Your objective:
Scan the entries below. Return every line that includes "aware".

Top of Records to process

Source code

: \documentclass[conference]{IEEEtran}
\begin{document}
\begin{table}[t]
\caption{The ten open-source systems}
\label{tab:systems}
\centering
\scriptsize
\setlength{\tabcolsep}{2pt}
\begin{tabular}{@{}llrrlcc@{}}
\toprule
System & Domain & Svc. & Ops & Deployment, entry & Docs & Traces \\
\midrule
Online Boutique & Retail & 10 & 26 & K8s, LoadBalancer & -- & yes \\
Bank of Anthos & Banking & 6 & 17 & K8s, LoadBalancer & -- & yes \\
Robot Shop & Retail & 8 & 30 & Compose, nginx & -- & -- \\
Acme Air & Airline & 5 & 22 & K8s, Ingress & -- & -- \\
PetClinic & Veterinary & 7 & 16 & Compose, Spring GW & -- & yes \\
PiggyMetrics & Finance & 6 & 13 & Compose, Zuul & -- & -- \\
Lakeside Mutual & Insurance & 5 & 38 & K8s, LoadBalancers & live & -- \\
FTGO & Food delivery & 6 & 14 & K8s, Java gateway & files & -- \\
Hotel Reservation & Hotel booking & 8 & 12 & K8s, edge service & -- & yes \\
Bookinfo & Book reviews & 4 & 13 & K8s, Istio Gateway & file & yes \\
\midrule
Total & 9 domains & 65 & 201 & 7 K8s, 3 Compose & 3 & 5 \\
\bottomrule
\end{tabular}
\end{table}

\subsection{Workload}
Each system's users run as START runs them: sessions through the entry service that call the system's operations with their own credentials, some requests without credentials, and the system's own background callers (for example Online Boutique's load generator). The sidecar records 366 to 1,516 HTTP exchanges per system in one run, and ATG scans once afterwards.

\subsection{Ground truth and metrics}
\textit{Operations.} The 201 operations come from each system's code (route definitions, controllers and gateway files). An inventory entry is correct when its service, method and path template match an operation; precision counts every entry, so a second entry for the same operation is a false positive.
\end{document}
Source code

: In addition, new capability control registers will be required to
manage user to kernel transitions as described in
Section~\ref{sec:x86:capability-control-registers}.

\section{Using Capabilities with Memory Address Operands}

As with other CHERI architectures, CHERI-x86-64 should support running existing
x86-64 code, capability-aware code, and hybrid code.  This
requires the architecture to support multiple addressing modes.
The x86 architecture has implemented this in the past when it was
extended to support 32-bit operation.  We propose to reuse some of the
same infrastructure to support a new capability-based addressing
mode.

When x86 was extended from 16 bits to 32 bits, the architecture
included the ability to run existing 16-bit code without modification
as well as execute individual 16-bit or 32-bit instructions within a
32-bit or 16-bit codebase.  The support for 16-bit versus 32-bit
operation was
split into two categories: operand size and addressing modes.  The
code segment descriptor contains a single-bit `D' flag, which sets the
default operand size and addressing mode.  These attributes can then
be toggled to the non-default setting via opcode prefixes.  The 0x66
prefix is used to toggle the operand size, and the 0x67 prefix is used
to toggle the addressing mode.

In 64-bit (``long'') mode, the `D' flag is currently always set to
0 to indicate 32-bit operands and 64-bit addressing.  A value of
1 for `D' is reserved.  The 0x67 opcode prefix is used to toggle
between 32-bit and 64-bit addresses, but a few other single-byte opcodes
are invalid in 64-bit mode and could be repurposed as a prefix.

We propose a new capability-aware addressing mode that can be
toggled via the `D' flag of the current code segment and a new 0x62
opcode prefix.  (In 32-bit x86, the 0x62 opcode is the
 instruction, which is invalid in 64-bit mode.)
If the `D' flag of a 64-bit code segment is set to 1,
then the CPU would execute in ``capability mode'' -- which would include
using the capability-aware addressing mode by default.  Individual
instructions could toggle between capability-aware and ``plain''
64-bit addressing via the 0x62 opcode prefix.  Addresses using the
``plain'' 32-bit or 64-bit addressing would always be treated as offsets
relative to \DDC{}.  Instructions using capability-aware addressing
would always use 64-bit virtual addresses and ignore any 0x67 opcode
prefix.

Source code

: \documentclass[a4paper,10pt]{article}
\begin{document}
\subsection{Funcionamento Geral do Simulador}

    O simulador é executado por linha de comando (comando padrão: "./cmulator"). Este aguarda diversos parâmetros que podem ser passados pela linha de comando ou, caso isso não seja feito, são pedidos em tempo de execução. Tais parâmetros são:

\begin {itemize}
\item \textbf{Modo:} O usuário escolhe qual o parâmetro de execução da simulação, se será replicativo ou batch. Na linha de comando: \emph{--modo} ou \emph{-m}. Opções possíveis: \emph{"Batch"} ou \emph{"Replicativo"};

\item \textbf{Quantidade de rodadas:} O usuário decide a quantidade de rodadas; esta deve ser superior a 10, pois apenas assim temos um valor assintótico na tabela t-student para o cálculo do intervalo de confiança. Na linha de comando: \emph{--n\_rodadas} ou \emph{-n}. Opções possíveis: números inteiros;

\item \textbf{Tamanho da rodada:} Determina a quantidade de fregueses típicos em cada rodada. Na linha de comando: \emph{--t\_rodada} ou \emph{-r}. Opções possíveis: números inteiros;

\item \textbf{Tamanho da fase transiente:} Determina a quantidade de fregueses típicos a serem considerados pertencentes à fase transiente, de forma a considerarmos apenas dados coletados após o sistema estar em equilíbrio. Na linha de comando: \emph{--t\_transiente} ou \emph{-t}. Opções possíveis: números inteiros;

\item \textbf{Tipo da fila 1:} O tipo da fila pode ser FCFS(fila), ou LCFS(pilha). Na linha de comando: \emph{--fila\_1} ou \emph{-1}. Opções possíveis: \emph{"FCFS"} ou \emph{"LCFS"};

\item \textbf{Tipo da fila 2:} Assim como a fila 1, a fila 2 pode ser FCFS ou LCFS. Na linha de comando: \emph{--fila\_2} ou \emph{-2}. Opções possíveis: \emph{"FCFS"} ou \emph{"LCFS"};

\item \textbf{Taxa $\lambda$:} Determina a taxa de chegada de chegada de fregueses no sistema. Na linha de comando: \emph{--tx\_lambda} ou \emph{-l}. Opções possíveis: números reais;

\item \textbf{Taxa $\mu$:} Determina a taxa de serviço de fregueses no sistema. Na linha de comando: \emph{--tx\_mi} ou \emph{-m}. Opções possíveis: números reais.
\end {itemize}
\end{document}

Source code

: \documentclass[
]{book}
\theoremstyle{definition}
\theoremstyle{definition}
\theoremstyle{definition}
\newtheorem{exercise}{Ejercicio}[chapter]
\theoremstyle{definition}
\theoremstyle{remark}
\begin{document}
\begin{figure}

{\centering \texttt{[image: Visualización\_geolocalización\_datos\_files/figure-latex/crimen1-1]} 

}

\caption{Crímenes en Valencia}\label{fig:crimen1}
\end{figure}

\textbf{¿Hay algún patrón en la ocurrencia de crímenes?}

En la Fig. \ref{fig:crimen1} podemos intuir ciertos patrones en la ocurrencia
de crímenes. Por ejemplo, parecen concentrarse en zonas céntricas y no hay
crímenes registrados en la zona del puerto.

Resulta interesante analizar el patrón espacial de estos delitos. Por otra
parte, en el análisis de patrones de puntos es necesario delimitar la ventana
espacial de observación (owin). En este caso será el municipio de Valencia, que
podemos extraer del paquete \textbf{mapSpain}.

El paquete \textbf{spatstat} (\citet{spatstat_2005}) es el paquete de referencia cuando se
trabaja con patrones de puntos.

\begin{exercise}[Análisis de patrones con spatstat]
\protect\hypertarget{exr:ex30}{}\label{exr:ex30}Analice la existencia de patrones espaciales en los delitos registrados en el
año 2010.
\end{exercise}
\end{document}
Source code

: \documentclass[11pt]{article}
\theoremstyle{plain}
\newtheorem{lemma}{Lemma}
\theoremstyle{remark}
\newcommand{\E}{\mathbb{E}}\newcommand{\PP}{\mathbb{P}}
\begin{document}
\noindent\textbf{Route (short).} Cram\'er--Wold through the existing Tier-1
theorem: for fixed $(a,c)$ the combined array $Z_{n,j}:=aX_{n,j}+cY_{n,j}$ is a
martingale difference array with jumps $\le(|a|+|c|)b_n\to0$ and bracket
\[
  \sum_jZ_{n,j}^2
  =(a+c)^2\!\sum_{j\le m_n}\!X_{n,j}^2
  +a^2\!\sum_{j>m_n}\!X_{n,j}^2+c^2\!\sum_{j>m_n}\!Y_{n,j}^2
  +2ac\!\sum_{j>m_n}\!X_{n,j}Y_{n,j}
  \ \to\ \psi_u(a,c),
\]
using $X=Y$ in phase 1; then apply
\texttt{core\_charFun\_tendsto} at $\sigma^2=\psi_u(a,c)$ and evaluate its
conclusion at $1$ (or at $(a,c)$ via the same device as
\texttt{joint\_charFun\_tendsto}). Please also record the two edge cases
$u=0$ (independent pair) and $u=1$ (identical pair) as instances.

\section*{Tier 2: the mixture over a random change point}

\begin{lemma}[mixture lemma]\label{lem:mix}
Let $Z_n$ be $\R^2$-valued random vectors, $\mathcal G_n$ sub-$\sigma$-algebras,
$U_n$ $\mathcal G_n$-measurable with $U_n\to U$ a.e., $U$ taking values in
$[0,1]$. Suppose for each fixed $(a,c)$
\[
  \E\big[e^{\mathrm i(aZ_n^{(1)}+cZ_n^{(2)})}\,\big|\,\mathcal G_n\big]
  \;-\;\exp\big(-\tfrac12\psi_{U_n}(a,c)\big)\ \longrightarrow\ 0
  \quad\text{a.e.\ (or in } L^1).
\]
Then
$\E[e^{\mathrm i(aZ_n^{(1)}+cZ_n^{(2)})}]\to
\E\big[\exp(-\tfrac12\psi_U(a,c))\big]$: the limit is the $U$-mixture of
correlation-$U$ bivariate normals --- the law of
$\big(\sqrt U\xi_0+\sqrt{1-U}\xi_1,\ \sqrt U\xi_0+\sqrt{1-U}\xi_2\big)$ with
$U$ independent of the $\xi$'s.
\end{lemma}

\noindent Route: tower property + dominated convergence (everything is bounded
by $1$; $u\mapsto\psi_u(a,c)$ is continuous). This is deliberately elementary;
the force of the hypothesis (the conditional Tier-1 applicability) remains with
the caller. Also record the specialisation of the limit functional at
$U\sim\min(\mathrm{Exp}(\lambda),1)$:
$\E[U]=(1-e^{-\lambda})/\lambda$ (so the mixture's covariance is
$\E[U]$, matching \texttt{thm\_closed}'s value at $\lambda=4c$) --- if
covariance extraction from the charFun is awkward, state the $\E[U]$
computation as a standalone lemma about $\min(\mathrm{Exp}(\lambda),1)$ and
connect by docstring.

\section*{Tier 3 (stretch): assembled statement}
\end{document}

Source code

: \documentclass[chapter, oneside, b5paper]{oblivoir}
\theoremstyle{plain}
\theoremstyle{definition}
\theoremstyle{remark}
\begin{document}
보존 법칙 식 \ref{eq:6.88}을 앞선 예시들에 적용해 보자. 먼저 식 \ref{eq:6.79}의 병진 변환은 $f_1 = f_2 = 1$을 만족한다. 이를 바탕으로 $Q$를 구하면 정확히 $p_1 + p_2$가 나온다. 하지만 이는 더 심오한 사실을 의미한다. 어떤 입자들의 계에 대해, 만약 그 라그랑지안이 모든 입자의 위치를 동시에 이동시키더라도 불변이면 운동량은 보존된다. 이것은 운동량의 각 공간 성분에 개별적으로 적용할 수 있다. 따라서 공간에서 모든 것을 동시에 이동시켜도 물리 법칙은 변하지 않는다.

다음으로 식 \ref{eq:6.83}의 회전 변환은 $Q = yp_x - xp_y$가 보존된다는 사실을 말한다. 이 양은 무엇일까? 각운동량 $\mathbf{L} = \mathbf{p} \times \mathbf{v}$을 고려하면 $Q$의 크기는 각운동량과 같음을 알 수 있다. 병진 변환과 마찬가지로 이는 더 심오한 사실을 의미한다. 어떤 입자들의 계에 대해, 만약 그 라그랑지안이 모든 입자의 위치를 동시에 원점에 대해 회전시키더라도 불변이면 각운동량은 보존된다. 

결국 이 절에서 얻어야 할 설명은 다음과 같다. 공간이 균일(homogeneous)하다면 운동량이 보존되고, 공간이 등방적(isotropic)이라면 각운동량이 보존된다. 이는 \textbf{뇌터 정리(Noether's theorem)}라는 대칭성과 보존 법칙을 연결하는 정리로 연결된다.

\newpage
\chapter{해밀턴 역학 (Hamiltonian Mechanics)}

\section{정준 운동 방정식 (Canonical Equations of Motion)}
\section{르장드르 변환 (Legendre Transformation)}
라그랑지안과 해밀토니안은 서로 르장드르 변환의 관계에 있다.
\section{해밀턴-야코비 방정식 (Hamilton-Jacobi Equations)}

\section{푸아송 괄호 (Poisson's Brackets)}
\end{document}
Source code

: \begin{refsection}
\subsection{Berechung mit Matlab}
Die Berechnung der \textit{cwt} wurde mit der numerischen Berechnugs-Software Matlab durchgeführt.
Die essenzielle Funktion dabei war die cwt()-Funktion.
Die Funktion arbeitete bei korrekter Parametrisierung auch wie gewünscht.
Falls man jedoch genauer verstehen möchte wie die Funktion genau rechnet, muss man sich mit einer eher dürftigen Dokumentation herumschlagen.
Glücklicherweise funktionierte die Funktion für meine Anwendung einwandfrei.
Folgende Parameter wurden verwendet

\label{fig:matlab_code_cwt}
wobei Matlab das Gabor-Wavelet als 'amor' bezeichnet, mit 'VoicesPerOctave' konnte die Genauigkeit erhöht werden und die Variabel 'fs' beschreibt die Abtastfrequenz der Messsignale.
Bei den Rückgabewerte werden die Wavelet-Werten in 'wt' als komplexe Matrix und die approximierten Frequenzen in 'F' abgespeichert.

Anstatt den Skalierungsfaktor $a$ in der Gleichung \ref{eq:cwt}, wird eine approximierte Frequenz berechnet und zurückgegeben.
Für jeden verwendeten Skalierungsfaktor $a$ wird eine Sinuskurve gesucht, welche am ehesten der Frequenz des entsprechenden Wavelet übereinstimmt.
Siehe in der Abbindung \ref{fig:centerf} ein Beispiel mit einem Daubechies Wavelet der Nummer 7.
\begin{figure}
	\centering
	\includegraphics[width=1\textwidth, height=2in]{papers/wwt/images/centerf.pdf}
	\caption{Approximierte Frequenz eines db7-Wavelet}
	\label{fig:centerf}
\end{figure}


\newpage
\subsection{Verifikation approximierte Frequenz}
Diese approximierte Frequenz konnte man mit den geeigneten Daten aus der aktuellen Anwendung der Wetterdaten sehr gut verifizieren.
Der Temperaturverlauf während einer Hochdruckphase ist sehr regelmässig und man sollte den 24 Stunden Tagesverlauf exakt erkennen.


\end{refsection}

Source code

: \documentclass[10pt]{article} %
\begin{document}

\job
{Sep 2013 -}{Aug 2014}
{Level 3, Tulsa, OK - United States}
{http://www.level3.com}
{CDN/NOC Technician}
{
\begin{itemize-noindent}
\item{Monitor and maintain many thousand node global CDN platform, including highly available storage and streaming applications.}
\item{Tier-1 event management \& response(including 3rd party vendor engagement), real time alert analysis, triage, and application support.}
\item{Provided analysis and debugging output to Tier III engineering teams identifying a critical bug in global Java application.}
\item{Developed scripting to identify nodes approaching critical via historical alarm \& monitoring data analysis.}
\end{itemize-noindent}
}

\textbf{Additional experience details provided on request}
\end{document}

Bottom of Records to process

The answer:
x86-64 code, capability-aware code, and hybrid code.  This
We propose a new capability-aware addressing mode that can be
using the capability-aware addressing mode by default.  Individual
instructions could toggle between capability-aware and ``plain''
relative to \DDC{}.  Instructions using capability-aware addressing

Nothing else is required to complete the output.